TASK ITEM »
Say how many lines in the data hold "below". Nothing else belongs in the answer.

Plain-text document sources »

____

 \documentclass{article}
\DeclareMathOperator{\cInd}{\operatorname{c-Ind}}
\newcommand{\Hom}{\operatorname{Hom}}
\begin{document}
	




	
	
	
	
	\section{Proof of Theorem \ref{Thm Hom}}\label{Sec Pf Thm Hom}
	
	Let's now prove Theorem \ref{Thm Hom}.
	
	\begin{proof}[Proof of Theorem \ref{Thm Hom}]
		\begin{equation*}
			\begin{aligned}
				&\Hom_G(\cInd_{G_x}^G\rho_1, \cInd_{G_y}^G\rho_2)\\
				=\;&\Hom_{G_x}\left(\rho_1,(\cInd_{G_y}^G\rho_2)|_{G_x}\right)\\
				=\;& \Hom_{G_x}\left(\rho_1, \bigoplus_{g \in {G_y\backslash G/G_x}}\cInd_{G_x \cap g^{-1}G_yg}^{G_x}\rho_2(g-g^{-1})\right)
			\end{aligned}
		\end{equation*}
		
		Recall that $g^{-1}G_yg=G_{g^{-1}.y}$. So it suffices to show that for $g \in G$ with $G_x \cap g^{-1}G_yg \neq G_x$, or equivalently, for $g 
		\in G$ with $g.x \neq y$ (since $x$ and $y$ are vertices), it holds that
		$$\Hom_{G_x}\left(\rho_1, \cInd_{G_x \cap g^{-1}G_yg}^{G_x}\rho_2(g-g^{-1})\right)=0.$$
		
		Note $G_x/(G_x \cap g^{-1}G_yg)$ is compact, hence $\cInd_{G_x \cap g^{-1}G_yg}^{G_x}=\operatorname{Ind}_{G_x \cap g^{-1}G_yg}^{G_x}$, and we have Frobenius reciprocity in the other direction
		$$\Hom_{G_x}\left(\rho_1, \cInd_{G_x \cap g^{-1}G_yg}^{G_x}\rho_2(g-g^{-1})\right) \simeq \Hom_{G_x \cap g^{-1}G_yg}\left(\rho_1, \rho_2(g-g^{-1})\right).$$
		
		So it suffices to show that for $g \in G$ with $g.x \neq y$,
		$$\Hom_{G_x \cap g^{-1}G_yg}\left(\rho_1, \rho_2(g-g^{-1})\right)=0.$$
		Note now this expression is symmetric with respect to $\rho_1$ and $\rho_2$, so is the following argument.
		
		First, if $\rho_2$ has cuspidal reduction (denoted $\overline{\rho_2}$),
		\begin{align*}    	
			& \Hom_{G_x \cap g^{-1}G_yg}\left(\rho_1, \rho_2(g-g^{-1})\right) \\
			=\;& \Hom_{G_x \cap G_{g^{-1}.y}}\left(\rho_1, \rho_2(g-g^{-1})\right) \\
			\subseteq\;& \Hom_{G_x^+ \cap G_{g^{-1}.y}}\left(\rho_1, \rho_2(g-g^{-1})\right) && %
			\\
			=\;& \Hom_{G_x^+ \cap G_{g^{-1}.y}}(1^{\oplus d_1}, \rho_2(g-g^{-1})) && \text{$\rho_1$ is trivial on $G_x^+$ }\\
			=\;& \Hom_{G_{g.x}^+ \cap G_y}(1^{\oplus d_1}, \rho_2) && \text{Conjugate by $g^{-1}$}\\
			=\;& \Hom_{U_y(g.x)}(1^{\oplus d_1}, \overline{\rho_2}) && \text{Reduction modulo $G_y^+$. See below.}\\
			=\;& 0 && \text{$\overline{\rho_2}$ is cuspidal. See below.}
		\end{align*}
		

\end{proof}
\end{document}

____

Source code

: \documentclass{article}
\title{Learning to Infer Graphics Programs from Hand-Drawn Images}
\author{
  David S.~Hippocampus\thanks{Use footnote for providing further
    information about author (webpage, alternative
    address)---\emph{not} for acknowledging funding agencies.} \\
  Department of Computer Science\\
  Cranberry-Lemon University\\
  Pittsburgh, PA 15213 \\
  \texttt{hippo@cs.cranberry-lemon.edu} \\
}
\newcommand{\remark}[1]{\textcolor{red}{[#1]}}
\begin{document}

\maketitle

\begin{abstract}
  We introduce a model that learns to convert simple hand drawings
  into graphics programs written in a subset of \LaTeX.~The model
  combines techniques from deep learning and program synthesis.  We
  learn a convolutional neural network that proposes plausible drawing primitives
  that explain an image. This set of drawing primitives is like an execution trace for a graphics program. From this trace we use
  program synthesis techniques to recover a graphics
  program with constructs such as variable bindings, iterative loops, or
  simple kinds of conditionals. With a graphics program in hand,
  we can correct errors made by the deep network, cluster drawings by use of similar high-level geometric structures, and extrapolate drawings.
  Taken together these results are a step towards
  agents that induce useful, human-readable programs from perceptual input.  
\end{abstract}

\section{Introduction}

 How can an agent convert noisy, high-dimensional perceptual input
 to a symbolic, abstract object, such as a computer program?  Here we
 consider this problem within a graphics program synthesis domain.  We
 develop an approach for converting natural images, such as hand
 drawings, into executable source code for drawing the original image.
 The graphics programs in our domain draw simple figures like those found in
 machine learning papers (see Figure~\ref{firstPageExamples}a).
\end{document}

____

RESULT OF THE TASK »
2